## YOUR TASK
What you return must be every line from the beginning of the data through the line holding "Ssec não resolve", unchanged.

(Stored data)
────

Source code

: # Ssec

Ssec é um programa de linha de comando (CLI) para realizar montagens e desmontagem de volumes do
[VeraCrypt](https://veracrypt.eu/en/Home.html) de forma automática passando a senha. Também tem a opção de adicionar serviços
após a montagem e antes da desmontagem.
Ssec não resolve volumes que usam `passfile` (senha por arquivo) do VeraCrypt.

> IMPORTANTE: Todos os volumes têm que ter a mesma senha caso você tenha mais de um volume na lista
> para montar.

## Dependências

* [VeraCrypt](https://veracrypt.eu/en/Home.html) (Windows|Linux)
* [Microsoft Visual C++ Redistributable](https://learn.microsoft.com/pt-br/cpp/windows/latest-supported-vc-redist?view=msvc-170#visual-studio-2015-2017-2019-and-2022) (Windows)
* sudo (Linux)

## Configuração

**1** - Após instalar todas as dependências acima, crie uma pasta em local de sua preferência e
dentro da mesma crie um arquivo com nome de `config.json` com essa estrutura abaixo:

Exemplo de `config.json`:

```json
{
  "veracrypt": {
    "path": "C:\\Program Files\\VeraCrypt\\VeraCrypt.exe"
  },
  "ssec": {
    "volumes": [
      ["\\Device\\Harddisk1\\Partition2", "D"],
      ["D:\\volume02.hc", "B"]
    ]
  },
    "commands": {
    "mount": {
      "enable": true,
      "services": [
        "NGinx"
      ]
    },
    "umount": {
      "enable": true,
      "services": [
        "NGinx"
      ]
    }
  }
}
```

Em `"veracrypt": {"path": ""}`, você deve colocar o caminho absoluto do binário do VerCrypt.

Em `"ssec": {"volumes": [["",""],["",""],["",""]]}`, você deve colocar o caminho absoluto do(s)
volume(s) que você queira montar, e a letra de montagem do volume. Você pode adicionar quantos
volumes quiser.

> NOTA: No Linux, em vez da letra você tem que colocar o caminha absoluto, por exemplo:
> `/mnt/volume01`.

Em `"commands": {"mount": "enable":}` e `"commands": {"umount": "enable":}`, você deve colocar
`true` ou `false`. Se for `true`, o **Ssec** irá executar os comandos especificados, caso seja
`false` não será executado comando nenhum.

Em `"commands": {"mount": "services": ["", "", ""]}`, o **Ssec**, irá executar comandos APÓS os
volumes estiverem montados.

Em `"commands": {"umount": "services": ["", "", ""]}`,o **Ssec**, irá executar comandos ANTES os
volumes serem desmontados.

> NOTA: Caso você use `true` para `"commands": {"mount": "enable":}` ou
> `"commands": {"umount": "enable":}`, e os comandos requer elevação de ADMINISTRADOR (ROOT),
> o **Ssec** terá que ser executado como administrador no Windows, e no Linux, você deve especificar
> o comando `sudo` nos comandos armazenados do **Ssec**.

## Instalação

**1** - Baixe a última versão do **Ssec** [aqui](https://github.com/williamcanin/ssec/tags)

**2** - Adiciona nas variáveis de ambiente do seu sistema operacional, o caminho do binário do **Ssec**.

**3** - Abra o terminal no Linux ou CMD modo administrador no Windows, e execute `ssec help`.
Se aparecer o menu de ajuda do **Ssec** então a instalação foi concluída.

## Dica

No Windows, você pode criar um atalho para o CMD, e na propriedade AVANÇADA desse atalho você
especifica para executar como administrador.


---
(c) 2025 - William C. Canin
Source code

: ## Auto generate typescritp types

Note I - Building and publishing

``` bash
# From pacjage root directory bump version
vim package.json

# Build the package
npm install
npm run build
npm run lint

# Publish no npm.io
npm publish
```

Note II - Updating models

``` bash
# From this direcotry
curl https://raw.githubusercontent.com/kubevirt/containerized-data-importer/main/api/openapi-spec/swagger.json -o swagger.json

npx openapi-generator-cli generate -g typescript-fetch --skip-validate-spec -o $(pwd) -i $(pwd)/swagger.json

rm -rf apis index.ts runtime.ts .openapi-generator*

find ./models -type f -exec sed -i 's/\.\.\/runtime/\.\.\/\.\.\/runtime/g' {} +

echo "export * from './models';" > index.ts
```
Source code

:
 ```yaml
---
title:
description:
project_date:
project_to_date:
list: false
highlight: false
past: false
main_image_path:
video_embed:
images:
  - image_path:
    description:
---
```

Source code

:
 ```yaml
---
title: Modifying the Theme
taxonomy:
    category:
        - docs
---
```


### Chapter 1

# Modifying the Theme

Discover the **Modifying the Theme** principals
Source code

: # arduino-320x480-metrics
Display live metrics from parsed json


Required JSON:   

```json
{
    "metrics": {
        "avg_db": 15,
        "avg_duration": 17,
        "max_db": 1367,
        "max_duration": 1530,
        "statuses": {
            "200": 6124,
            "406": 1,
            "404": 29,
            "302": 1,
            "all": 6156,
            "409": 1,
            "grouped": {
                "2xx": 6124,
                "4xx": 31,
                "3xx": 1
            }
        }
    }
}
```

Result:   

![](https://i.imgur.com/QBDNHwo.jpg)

────

## TASK RESULT
Source code

: # Ssec

Ssec é um programa de linha de comando (CLI) para realizar montagens e desmontagem de volumes do
[VeraCrypt](https://veracrypt.eu/en/Home.html) de forma automática passando a senha. Também tem a opção de adicionar serviços
após a montagem e antes da desmontagem.
Ssec não resolve volumes que usam `passfile` (senha por arquivo) do VeraCrypt.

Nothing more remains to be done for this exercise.